▸ **Task details**: Repeat exactly, and only, the lines from the one containing "Should drop if no match" through the last line of the data below.

· · ·

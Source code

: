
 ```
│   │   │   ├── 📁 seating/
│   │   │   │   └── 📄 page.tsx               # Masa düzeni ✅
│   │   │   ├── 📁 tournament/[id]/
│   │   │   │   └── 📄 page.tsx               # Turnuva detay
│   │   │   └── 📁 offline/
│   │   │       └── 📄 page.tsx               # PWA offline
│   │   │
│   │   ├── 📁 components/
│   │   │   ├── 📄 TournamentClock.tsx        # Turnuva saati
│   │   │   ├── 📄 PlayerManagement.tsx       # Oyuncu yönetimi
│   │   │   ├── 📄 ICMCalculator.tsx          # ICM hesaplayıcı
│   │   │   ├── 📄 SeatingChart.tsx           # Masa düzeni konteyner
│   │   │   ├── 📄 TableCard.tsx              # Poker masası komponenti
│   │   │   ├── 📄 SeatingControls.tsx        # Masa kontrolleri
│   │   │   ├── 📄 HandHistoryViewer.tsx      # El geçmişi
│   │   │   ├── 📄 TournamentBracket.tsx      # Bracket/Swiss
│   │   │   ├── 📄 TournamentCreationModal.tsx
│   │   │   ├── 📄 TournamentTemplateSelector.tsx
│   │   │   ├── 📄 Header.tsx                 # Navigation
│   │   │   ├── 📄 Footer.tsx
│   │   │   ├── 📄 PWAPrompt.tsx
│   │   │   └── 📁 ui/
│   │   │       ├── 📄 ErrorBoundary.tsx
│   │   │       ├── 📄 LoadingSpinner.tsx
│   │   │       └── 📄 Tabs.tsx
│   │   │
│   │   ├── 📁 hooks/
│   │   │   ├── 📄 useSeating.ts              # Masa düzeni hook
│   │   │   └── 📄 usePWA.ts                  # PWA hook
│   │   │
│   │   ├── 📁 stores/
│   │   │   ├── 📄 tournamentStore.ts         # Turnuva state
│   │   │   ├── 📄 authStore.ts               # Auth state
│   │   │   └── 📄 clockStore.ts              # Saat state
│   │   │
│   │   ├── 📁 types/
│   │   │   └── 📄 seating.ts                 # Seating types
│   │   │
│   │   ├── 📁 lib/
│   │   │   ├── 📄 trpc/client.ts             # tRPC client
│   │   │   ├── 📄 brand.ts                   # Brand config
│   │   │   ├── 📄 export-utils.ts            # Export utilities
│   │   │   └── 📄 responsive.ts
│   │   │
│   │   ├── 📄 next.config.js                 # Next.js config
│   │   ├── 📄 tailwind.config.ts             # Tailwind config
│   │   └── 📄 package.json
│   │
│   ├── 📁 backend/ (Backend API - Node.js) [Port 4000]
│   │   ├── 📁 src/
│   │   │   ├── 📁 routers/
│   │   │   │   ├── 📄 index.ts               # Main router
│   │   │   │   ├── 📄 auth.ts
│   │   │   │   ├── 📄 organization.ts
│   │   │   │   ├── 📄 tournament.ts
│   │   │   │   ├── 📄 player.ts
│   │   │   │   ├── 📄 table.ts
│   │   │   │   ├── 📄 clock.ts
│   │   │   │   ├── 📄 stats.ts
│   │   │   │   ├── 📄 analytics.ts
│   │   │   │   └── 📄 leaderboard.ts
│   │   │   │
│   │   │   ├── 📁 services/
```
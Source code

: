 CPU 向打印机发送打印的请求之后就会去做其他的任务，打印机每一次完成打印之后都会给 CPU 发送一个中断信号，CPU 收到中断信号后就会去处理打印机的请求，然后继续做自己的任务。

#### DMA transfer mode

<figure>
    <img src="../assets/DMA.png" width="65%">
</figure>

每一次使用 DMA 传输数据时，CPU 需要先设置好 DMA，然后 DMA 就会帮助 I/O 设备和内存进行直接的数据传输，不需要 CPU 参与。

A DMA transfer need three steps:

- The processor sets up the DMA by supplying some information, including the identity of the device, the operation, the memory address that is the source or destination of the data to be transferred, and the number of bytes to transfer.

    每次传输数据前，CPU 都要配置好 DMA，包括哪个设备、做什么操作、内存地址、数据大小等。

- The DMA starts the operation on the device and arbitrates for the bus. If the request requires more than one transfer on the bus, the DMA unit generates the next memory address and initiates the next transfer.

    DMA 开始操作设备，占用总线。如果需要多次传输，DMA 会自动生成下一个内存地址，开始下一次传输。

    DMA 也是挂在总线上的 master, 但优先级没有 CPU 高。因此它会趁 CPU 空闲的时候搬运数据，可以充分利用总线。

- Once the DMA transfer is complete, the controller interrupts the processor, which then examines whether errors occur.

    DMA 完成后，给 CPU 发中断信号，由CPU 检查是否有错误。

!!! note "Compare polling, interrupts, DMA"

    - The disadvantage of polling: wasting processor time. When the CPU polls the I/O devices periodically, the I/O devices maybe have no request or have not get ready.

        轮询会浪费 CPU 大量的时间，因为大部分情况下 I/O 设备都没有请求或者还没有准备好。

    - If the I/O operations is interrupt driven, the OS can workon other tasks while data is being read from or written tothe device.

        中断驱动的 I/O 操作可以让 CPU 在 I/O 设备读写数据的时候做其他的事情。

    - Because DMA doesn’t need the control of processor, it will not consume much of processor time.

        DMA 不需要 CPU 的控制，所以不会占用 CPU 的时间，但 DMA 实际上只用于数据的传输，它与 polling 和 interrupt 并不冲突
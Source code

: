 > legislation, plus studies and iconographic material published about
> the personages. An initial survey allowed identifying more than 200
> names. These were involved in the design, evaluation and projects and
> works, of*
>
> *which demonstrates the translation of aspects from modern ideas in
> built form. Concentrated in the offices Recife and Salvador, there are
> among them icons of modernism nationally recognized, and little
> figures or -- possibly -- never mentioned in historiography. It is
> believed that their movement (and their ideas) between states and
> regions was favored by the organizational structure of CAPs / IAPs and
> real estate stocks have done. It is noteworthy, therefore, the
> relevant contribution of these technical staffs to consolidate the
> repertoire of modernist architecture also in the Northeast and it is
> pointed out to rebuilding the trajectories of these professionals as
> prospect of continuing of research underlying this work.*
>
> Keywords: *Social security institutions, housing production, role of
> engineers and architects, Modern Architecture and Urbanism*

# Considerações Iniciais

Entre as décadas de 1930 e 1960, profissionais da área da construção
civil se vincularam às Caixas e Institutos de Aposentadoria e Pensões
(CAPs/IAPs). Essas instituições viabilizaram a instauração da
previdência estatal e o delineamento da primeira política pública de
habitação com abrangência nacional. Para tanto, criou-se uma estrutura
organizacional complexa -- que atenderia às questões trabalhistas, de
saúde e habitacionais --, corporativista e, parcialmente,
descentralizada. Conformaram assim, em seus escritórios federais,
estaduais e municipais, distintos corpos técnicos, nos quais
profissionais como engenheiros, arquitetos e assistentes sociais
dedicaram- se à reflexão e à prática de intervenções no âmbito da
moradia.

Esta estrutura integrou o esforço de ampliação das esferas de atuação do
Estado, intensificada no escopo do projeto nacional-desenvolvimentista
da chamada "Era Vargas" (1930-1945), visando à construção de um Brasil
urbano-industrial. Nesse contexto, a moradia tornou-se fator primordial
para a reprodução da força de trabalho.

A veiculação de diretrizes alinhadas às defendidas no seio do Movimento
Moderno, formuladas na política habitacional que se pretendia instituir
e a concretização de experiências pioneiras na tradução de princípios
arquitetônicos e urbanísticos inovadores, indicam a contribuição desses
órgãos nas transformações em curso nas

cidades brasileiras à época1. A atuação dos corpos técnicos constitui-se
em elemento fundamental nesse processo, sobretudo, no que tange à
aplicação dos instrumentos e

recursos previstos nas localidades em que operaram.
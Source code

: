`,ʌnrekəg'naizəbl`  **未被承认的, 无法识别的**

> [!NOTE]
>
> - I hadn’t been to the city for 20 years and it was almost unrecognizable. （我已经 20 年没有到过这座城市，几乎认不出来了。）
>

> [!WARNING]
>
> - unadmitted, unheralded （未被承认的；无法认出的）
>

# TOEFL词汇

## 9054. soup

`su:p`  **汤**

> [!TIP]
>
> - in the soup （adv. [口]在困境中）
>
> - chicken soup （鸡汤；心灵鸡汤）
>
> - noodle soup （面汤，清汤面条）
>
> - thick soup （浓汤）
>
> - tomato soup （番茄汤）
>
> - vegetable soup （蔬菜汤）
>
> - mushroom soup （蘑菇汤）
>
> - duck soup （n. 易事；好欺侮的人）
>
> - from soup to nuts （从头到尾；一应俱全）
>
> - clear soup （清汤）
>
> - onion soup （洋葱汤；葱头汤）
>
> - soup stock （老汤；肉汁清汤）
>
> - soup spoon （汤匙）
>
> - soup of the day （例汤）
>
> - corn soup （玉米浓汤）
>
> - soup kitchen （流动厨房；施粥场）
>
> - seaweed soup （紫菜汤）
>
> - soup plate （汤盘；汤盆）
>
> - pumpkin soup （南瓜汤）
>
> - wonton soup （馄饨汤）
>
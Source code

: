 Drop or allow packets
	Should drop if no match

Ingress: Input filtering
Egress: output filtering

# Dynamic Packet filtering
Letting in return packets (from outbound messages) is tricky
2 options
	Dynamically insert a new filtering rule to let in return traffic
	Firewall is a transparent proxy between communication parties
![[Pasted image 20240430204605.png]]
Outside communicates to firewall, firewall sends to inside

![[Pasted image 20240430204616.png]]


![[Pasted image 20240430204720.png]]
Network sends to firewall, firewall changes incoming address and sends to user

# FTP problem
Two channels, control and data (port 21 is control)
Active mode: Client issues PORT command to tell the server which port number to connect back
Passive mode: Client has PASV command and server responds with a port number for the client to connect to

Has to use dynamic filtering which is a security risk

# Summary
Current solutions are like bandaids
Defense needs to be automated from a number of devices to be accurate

· · ·

▸ **Result of the task**:
	Should drop if no match

Ingress: Input filtering
Egress: output filtering

# Dynamic Packet filtering
Letting in return packets (from outbound messages) is tricky
2 options
	Dynamically insert a new filtering rule to let in return traffic
	Firewall is a transparent proxy between communication parties
![[Pasted image 20240430204605.png]]
Outside communicates to firewall, firewall sends to inside

![[Pasted image 20240430204616.png]]


![[Pasted image 20240430204720.png]]
Network sends to firewall, firewall changes incoming address and sends to user

# FTP problem
Two channels, control and data (port 21 is control)
Active mode: Client issues PORT command to tell the server which port number to connect back
Passive mode: Client has PASV command and server responds with a port number for the client to connect to

Has to use dynamic filtering which is a security risk

# Summary
Current solutions are like bandaids
Defense needs to be automated from a number of devices to be accurate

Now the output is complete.